Há seis meses que eu e meus companheiros estávamos integrados à “Casa Espírita dos Trabalhadores de Pulso Firme”. Após percorrer vários centros, templos, casas e igrejas, foi lá que nos encontramos.
Leônidas, o mais jovem do grupo, margeava os vinte anos, era estudante de psicologia. Leitor espírita desde tenra idade, havia desenvolvido um senso crítico bastante aguçado.
Marco, quase da mesma idade, era o mais jovem na doutrina, possuindo ainda o ar de empolgação e de contestação iniciais. Este estudava fisioterapia e era de uma serenidade quase iogue.
Marins, com o dobro da idade, era funcionário de uma estatal e antigo leitor da literatura espírita. Todavia, só há alguns anos, decidira levá-la a sério. Sua inteligência privilegiada, também lhe conferia um quinhão de criticidade.
E eu, que era estudante do curso de história, mantinha-me na casa dos vinte anos. Antigo freqüentador da umbanda, há pouquíssimo tempo me “convertera”, e tinha, portanto, um senso crítico considerável.
Fato é, que dentre os vários oradores que falavam à casa espírita, um se tornou um exemplo a seguir. Relativamente jovem, possuía uma linguagem coloquial, objetiva e direta. Era de estatura baixa e possuía alguns distoantes cabelos brancos.
Ênio era uma figura ímpar nas lides espíritas. Possuía um “jogo de cena” todo especial. Seus trejeitos quase caricatos faziam dele uma mistura de Roberto Carlos e Sílvio Santos. Por vezes, segurava o microfone colado ao ombro esquerdo e girava o rosto para o mesmo lado. Quando sorria, parecia que vestia uma fôrma e consolidava um facies cibernético e contagiante, convidativa às gargalhadas que aliviavam as tensões.
É claro que apenas nós - pelas peculiaridades de nossa biografia - conseguíamos entrever toda essa genialidade de Ênio, ou “Sílvio Santos”, ou “Emoções”.

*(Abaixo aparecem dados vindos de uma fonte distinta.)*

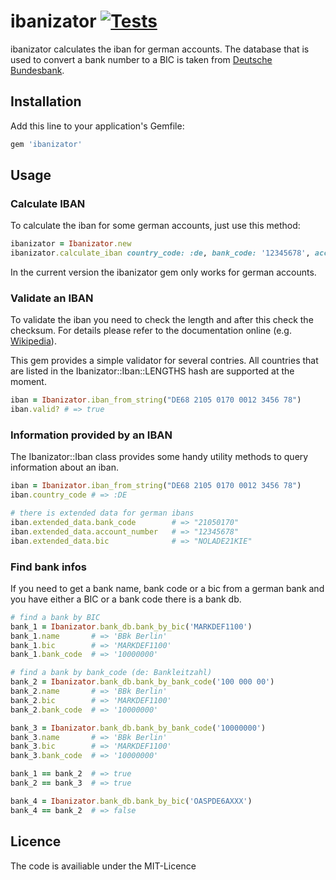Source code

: # ibanizator [![Tests](https://github.com/softwareinmotion/ibanizator/actions/workflows/ruby.yml/badge.svg)](https://github.com/softwareinmotion/ibanizator/actions/workflows/ruby.yml)

ibanizator calculates the iban for german accounts. The database that is used to convert a bank number to a
BIC is taken from [Deutsche Bundesbank](https://www.bundesbank.de/en/tasks/payment-systems/services/bank-sort-codes/download-bank-sort-codes-626218).

## Installation

Add this line to your application's Gemfile:

```ruby
gem 'ibanizator'
```

## Usage

### Calculate IBAN

To calculate the iban for some german accounts, just use this method:

```ruby
ibanizator = Ibanizator.new
ibanizator.calculate_iban country_code: :de, bank_code: '12345678', account_number: '123456789'
```

In the current version the ibanizator gem only works for german accounts.

### Validate an IBAN

To validate the iban you need to check the length and after this check the checksum. For details please refer to
the documentation online (e.g. [Wikipedia](http://es.wikipedia.org/wiki/IBAN)).

This gem provides a simple validator for several contries. All countries that are listed in the Ibanizator::Iban::LENGTHS hash are supported at the moment.

```ruby
iban = Ibanizator.iban_from_string("DE68 2105 0170 0012 3456 78")
iban.valid? # => true
```

### Information provided by an IBAN

The Ibanizator::Iban class provides some handy utility methods to query
information about an iban.

```ruby
iban = Ibanizator.iban_from_string("DE68 2105 0170 0012 3456 78")
iban.country_code # => :DE

# there is extended data for german ibans
iban.extended_data.bank_code        # => "21050170"
iban.extended_data.account_number   # => "12345678"
iban.extended_data.bic              # => "NOLADE21KIE"
```

### Find bank infos

If you need to get a bank name, bank code or a bic from a german bank and you
have either a BIC or a bank code there is a bank db.

```ruby
# find a bank by BIC
bank_1 = Ibanizator.bank_db.bank_by_bic('MARKDEF1100')
bank_1.name       # => 'BBk Berlin'
bank_1.bic        # => 'MARKDEF1100'
bank_1.bank_code  # => '10000000'

# find a bank by bank_code (de: Bankleitzahl)
bank_2 = Ibanizator.bank_db.bank_by_bank_code('100 000 00')
bank_2.name       # => 'BBk Berlin'
bank_2.bic        # => 'MARKDEF1100'
bank_2.bank_code  # => '10000000'

bank_3 = Ibanizator.bank_db.bank_by_bank_code('10000000')
bank_3.name       # => 'BBk Berlin'
bank_3.bic        # => 'MARKDEF1100'
bank_3.bank_code  # => '10000000'

bank_1 == bank_2  # => true
bank_2 == bank_3  # => true

bank_4 = Ibanizator.bank_db.bank_by_bic('OASPDE6AXXX')
bank_4 == bank_2  # => false
```

## Licence

The code is availiable under the MIT-Licence
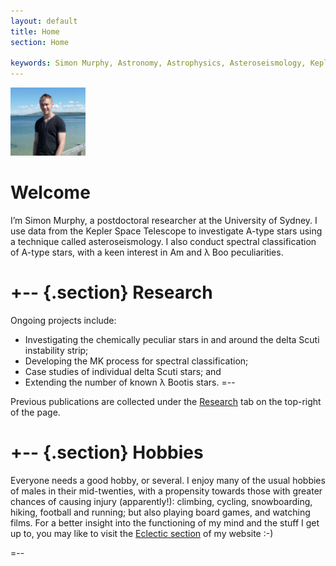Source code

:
 ```yaml
---
layout: default
title: Home
section: Home

keywords: Simon Murphy, Astronomy, Astrophysics, Asteroseismology, Kepler, Jeremiah Horrocks Institute, delta Scuti, chemical peculiar, A-type star, Am star, Fourier, Nyquist, Spectral classification, lambda Boo, Usyd, University of Sydney, SIfA, Sydney Institute for Astronomy
---
```


<img class='inset right' src='/images/simon_murphy.jpg' title='Simon Murphy' alt='Simon @ Yellowstone National Park' width='120px' />

Welcome
=======

I’m Simon Murphy, a postdoctoral researcher at the University of Sydney. I use data from the Kepler Space Telescope to investigate A-type stars using a technique called asteroseismology. I also conduct spectral classification of A-type stars, with a keen interest in Am and &lambda; Boo peculiarities.

+-- {.section}
Research
========

Ongoing projects include:

* Investigating the chemically peculiar stars in and around the delta Scuti instability strip;
* Developing the MK process for spectral classification;
* Case studies of individual delta Scuti stars; and
* Extending the number of known &lambda; Bootis stars.
=--

Previous publications are collected under the [Research](/research) tab on the top-right of the page.

+-- {.section}
Hobbies
=======

Everyone needs a good hobby, or several. I enjoy many of the usual hobbies of males in their mid-twenties, with a propensity towards those with greater chances of causing injury (apparently!): climbing, cycling, snowboarding, hiking, football and running; but also playing board games, and watching films. For a better insight into the functioning of my mind and the stuff I get up to, you may like to visit the [Eclectic section](/eclectic) of my website :-)

=--
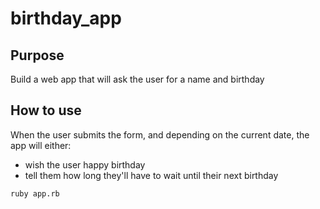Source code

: # birthday_app

## Purpose
Build a web app that will ask the user for a name and birthday

## How to use
When the user submits the form, and depending on the current date, the app will either:

* wish the user happy birthday
* tell them how long they'll have to wait until their next birthday

```
ruby app.rb
```
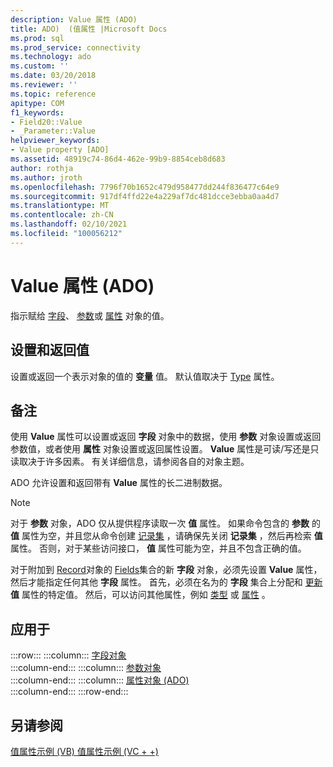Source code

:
 ```yaml
---
description: Value 属性 (ADO)
title: ADO)  (值属性 |Microsoft Docs
ms.prod: sql
ms.prod_service: connectivity
ms.technology: ado
ms.custom: ''
ms.date: 03/20/2018
ms.reviewer: ''
ms.topic: reference
apitype: COM
f1_keywords:
- Field20::Value
- _Parameter::Value
helpviewer_keywords:
- Value property [ADO]
ms.assetid: 48919c74-86d4-462e-99b9-8854ceb8d683
author: rothja
ms.author: jroth
ms.openlocfilehash: 7796f70b1652c479d958477dd244f836477c64e9
ms.sourcegitcommit: 917df4ffd22e4a229af7dc481dcce3ebba0aa4d7
ms.translationtype: MT
ms.contentlocale: zh-CN
ms.lasthandoff: 02/10/2021
ms.locfileid: "100056212"
---
```

# <a name="value-property-ado"></a>Value 属性 (ADO)

指示赋给 [字段](./field-object.md)、 [参数](./parameter-object.md)或 [属性](./property-object-ado.md) 对象的值。
  
## <a name="settings-and-return-values"></a>设置和返回值

设置或返回一个表示对象的值的 **变量** 值。 默认值取决于 [Type](./type-property-ado.md) 属性。
  
## <a name="remarks"></a>备注

使用 **Value** 属性可以设置或返回 **字段** 对象中的数据，使用 **参数** 对象设置或返回参数值，或者使用 **属性** 对象设置或返回属性设置。 **Value** 属性是可读/写还是只读取决于许多因素。 有关详细信息，请参阅各自的对象主题。

ADO 允许设置和返回带有 **Value** 属性的长二进制数据。
  
> [!NOTE]
> 对于 **参数** 对象，ADO 仅从提供程序读取一次 **值** 属性。 如果命令包含的 **参数** 的 **值** 属性为空，并且您从命令创建 [记录集](./recordset-object-ado.md) ，请确保先关闭 **记录集** ，然后再检索 **值** 属性。 否则，对于某些访问接口， **值** 属性可能为空，并且不包含正确的值。
> 
> 对于附加到 [Record](./record-object-ado.md)对象的 [Fields](./fields-collection-ado.md)集合的新 **字段** 对象，必须先设置 **Value** 属性，然后才能指定任何其他 **字段** 属性。 首先，必须在名为的 **字段** 集合上分配和 [更新](./update-method.md)**值** 属性的特定值。 然后，可以访问其他属性，例如 [类型](./type-property-ado.md) 或 [属性](./attributes-property-ado.md) 。
  
## <a name="applies-to"></a>应用于

:::row:::
    :::column:::
        [字段对象](./field-object.md)  
    :::column-end:::
    :::column:::
        [参数对象](./parameter-object.md)  
    :::column-end:::
    :::column:::
        [属性对象 (ADO)](./property-object-ado.md)  
    :::column-end:::
:::row-end:::

## <a name="see-also"></a>另请参阅

[值属性示例 (VB) ](./value-property-example-vb.md) 
[值属性示例 (VC + +) ](./value-property-example-vc.md)
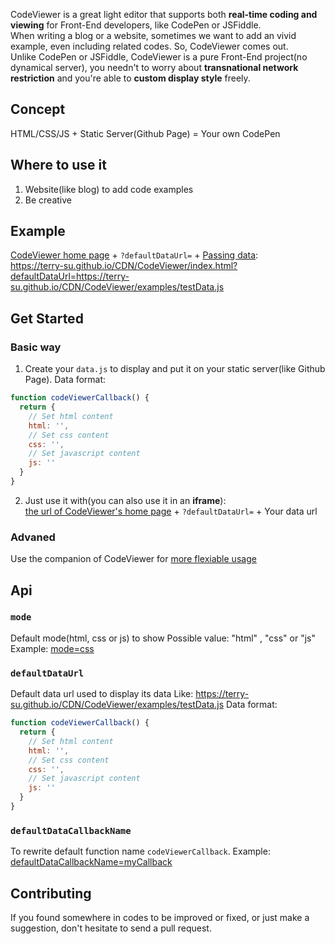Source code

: CodeViewer is a great light editor that supports both **real-time coding and viewing** for Front-End developers, like CodePen or JSFiddle.  
When writing a blog or a website, sometimes we want to add an vivid example, even including related codes. So, CodeViewer comes out.  
Unlike CodePen or JSFiddle, CodeViewer is a pure Front-End project(no dynamical server), you needn't to worry about **transnational network restriction** and you're able to **custom display style** freely.


## Concept
HTML/CSS/JS + Static Server(Github Page) = Your own CodePen


## Where to use it
1. Website(like blog) to add code examples
2. Be creative


## Example
[CodeViewer home page](https://terry-su.github.io/CDN/CodeViewer/index.html) + `?defaultDataUrl=` + [Passing data](`https://terry-su.github.io/CDN/CodeViewer/examples/testData.js`):  
https://terry-su.github.io/CDN/CodeViewer/index.html?defaultDataUrl=https://terry-su.github.io/CDN/CodeViewer/examples/testData.js


## Get Started
### Basic way
1. Create your `data.js` to display and put it on your static server(like Github Page). Data format:
```js
function codeViewerCallback() {
  return {
    // Set html content
    html: '',
    // Set css content
    css: '',
    // Set javascript content
    js: ''
  }
}
```

2. Just use it with(you can also use it in an **iframe**):   
[the url of CodeViewer's home page](https://terry-su.github.io/CDN/CodeViewer/index.html) + `?defaultDataUrl=` + Your data url

### Advaned
Use the companion of CodeViewer for [more flexiable usage](https://github.com/Terry-Su/CDN/tree/master/iframes/__template__)


## Api
### `mode`
Default mode(html, css or js) to show 
Possible value: "html" , "css" or "js"  
Example: [mode=css](https://terry-su.github.io/CDN/CodeViewer/index.html?defaultDataUrl=https://terry-su.github.io/CDN/CodeViewer/examples/testData.js&mode=css)

### `defaultDataUrl`
Default data url used to display its data
Like: https://terry-su.github.io/CDN/CodeViewer/examples/testData.js
Data format:
```js
function codeViewerCallback() {
  return {
    // Set html content
    html: '',
    // Set css content
    css: '',
    // Set javascript content
    js: ''
  }
}
```

### `defaultDataCallbackName`
To rewrite default function name `codeViewerCallback`.
Example: [defaultDataCallbackName=myCallback](https://terry-su.github.io/CDN/CodeViewer/index.html?defaultDataUrl=https://terry-su.github.io/CDN/CodeViewer/examples/testData-my-callback.js&defaultDataCallbackName=myCallback)


## Contributing
If you found somewhere in codes to be improved or fixed, or just make a suggestion, don't hesitate to send a pull request.
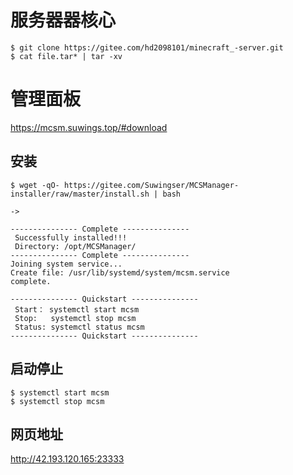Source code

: # 服务器器核心

```
$ git clone https://gitee.com/hd2098101/minecraft_-server.git
$ cat file.tar* | tar -xv

```



# 管理面板

https://mcsm.suwings.top/#download

## 安装

```
$ wget -qO- https://gitee.com/Suwingser/MCSManager-installer/raw/master/install.sh | bash

->

--------------- Complete ---------------
 Successfully installed!!!
 Directory: /opt/MCSManager/
--------------- Complete ---------------
Joining system service...
Create file: /usr/lib/systemd/system/mcsm.service
complete.

--------------- Quickstart ---------------
 Start： systemctl start mcsm
 Stop:   systemctl stop mcsm
 Status: systemctl status mcsm
--------------- Quickstart ---------------
```

## 启动停止

```
$ systemctl start mcsm
$ systemctl stop mcsm
```

## 网页地址

http://42.193.120.165:23333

Apesar das derrapadas doutrinárias, justificadas pela acessibilidade do colóquio, o nosso amigo conseguia divertir o mais carrancudo e problemático visitante. Expressões em pseudo-inglês como “meu love”, viabilizavam a transferência da teoria mais complexa.
Ao inquirir a algum assistente sobre o assunto exposto e constatar o equívoco da resposta, o expositor se solidarizava com o companheiro: “- É, meu irmão, segundo Kardec, estávamos errados.”
Se não autor, pelo menos, transmissor de expressões do tipo “J.K.”, que significava “Jesus e Kardec”, ele era esperado com ansiedade. Sobretudo, por mim, que quase sempre era escalado, na mesa, com ele.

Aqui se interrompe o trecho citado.